As the potential of computer modeling of hydration and microstructure development of cement-based materials approaches realization, the development of virtual standard test methods becomes a viable possibility. In creating these virtual standards, just as with the development of any physical standard test method, verification, validation (calibration), and variability must all be considered. These three issues will be discussed in reference to the ongoing development of a prototype virtual test method for the heat of hydration of ordinary portland cement within ASTM subcommittee C 01.26. The virtual test method employs the CEMHYD3D v3.0 cement hydration and microstructure development model and an early-age physical measurement of chemical shrinkage (via the ASTM C 1608 test method), to predict the 7-day and 28-day heat of hydration values in comparison to those measured via the ASTM C 186 Heat of Hydration test method in recent Cement and Concrete Reference Laboratory cement proficiency sample programs.

 


1. Introduction

 

Test methods for the physical properties of cement-based materials are one central component of the longstanding and successful application of these materials in building and construction. Physical test methods exist for the characterization of the starting materials (fineness, chemical composition), their properties in the "fresh" state (setting time by Vicat needle, air content, normal consistency), their properties in the hardened state (compressive strength, sorptivity), and their durability (freeze/thaw testing, sulfate attack). Especially in the latter two cases, the aging times of the specimens prior to or during testing can be quite long (typically 28 d for compressive strength or heat of hydration, 1 year or longer for some durability test exposures). One impetus for the development of virtual test methods is to achieve a reduction in testing time by predicting the longer term performance from a virtual test method, alone or in concert with an early age physical test method [1]. Virtual test methods should also result in a reduction in material and labor costs, as the amount of physical testing could be optimized and focused in problematic or promising arenas as opposed to the mundane but necessary day-to-day quality control type testing.

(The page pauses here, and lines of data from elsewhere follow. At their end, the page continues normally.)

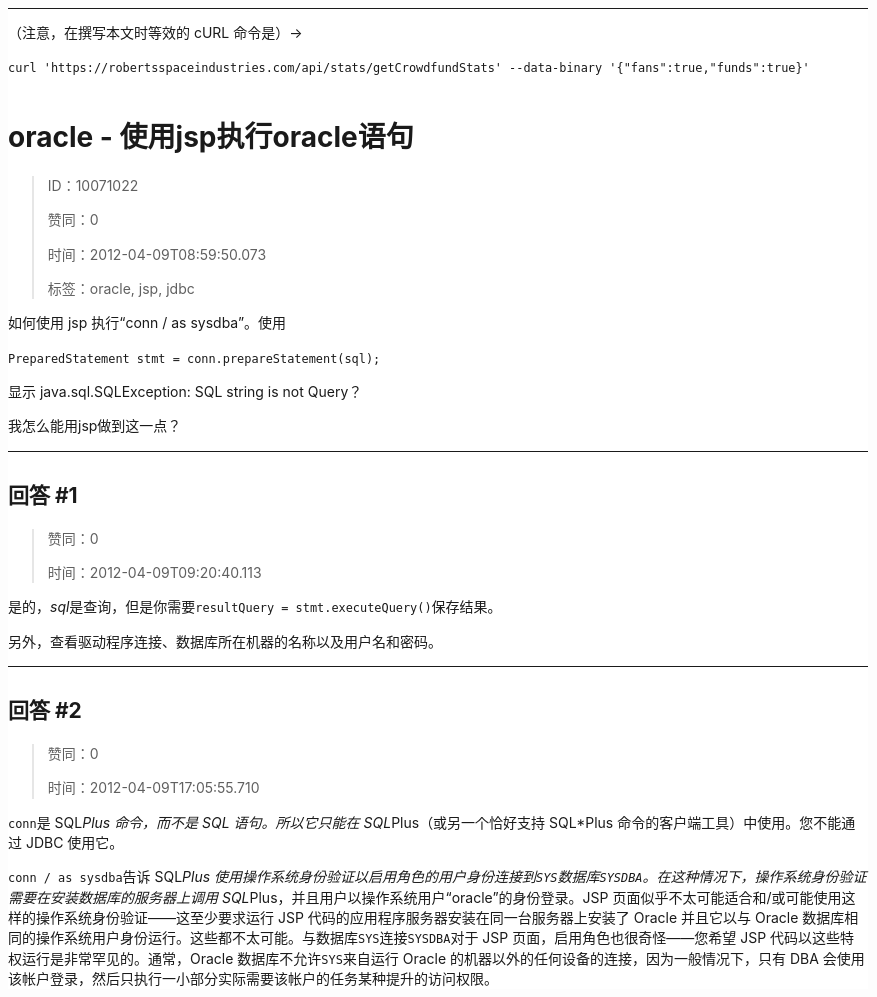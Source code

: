 * * *

（注意，在撰写本文时等效的 cURL 命令是）->

```
curl 'https://robertsspaceindustries.com/api/stats/getCrowdfundStats' --data-binary '{"fans":true,"funds":true}' 
```

# oracle - 使用jsp执行oracle语句

> ID：10071022
> 
> 赞同：0
> 
> 时间：2012-04-09T08:59:50.073
> 
> 标签：oracle, jsp, jdbc

如何使用 jsp 执行“conn / as sysdba”。使用

```
PreparedStatement stmt = conn.prepareStatement(sql); 
```

显示 java.sql.SQLException: SQL string is not Query？

我怎么能用jsp做到这一点？

* * *

## 回答 #1

> 赞同：0
> 
> 时间：2012-04-09T09:20:40.113

是的，*sql*是查询，但是你需要`resultQuery = stmt.executeQuery()`保存结果。

另外，查看驱动程序连接、数据库所在机器的名称以及用户名和密码。

* * *

## 回答 #2

> 赞同：0
> 
> 时间：2012-04-09T17:05:55.710

`conn`是 SQL*Plus 命令，而不是 SQL 语句。所以它只能在 SQL*Plus（或另一个恰好支持 SQL*Plus 命令的客户端工具）中使用。您不能通过 JDBC 使用它。

`conn / as sysdba`告诉 SQL*Plus 使用操作系统身份验证以启用角色的用户身份连接到`SYS`数据库`SYSDBA`。在这种情况下，操作系统身份验证需要在安装数据库的服务器上调用 SQL*Plus，并且用户以操作系统用户“oracle”的身份登录。JSP 页面似乎不太可能适合和/或可能使用这样的操作系统身份验证——这至少要求运行 JSP 代码的应用程序服务器安装在同一台服务器上安装了 Oracle 并且它以与 Oracle 数据库相同的操作系统用户身份运行。这些都不太可能。与数据库`SYS`连接`SYSDBA`对于 JSP 页面，启用角色也很奇怪——您希望 JSP 代码以这些特权运行是非常罕见的。通常，Oracle 数据库不允许`SYS`来自运行 Oracle 的机器以外的任何设备的连接，因为一般情况下，只有 DBA 会使用该帐户登录，然后只执行一小部分实际需要该帐户的任务某种提升的访问权限。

Computer models that predict physical properties such as heat release, hydration rates, chemical shrinkage, setting time, compressive strength, and ionic diffusion coefficients have been developed and integrated into Internet-accessible packages, such as the Virtual Cement and Concrete Testing Laboratory (VCCTL) [1-3]. As these computer models are transformed into virtual standards, appropriate attention must be paid to their verification, validation, and variability [4-7].

 

Simply put, verification and validation refer to "building the model right" and "building the right model", respectively [4, 5].In more formal terms, verification is defined as "the process of determining that a model implementation accurately represents the developer's conceptual description of the model and the solution to the model"[6]. Validation is defined as "the process of determining the degree to which a model is an accurate representation of the real world from the perspective of the intended uses of the model"[6]. A concept related to validation is that of calibration, which is defined as "the process of adjusting numerical or physical modeling parameters in the computational model for the purpose of improving agreement with experimental data" [6].

 

Mapping these concepts into the world of physical test method development, one could define verification as "building the physical test method right" and validation as "building the right physical test method."A concrete example can be given by considering the ASTM C 39 Standard Test Method for Compressive Strength of Cylindrical Concrete Specimens [8].In this case, verification would be concerned with assuring that the developed test method accurately assesses the compressive strength of a concrete cylinder in a repeatable manner.Specimen end conditions (grinding, capping, etc.), specimen casting and pre-conditioning, and specimen loading rates must all be specified along with allowable tolerances to assure that the test method has been "built right". Conversely, validation would be concerned with whether measurement of compressive strength of concrete cylinders is an appropriate measure of the quality of field concrete. Measurement of compressive strength is an interesting example in that both verification and validation have been re-examined within the past 15 years in light of ongoing developments in high strength and high performance concretes. For example, Carino et al. have considered the effects of a variety of testing parameters on the measured strengths of high-strength concretes [9-11], part of the verification process. Concurrently, the appropriateness of using compressive strength to characterize a high performance concrete mixture versus using a transport property or durability test that may be more relevant to long term concrete performance, such as rapid chloride permeability or freeze/thaw durability, has also been debated [12] as part of the validation process.

 

Extending the above concepts to a virtual standard that is based on an underlying computer model brings us full circle back to the original definitions of verification and validation, "building the (computer) model right" and "building the right (computer) model". Verification is now the process of determining whether the computer model correctly implements the underlying conceptual model on which it is based. Thus, one of the major steps in verification is commonly the "debugging" of the computer software. Validation is then the process of determining whether the implemented and verified computer model accurately represents the real world, at least for its intended uses. When a corresponding accepted physical test method already exists, validation may simply consist of validating that the virtual test method produces computational results that are statistically indistinguishable from the measured results of the physical test [7]. Validation may proceed to calibration when one or more model parameters are adjusted to obtain better agreement between the computational and the measured results. In this paper, the development of a prototype virtual test method for the heat of hydration of portland cement will be presented, with regard being given to verification, validation, and variability.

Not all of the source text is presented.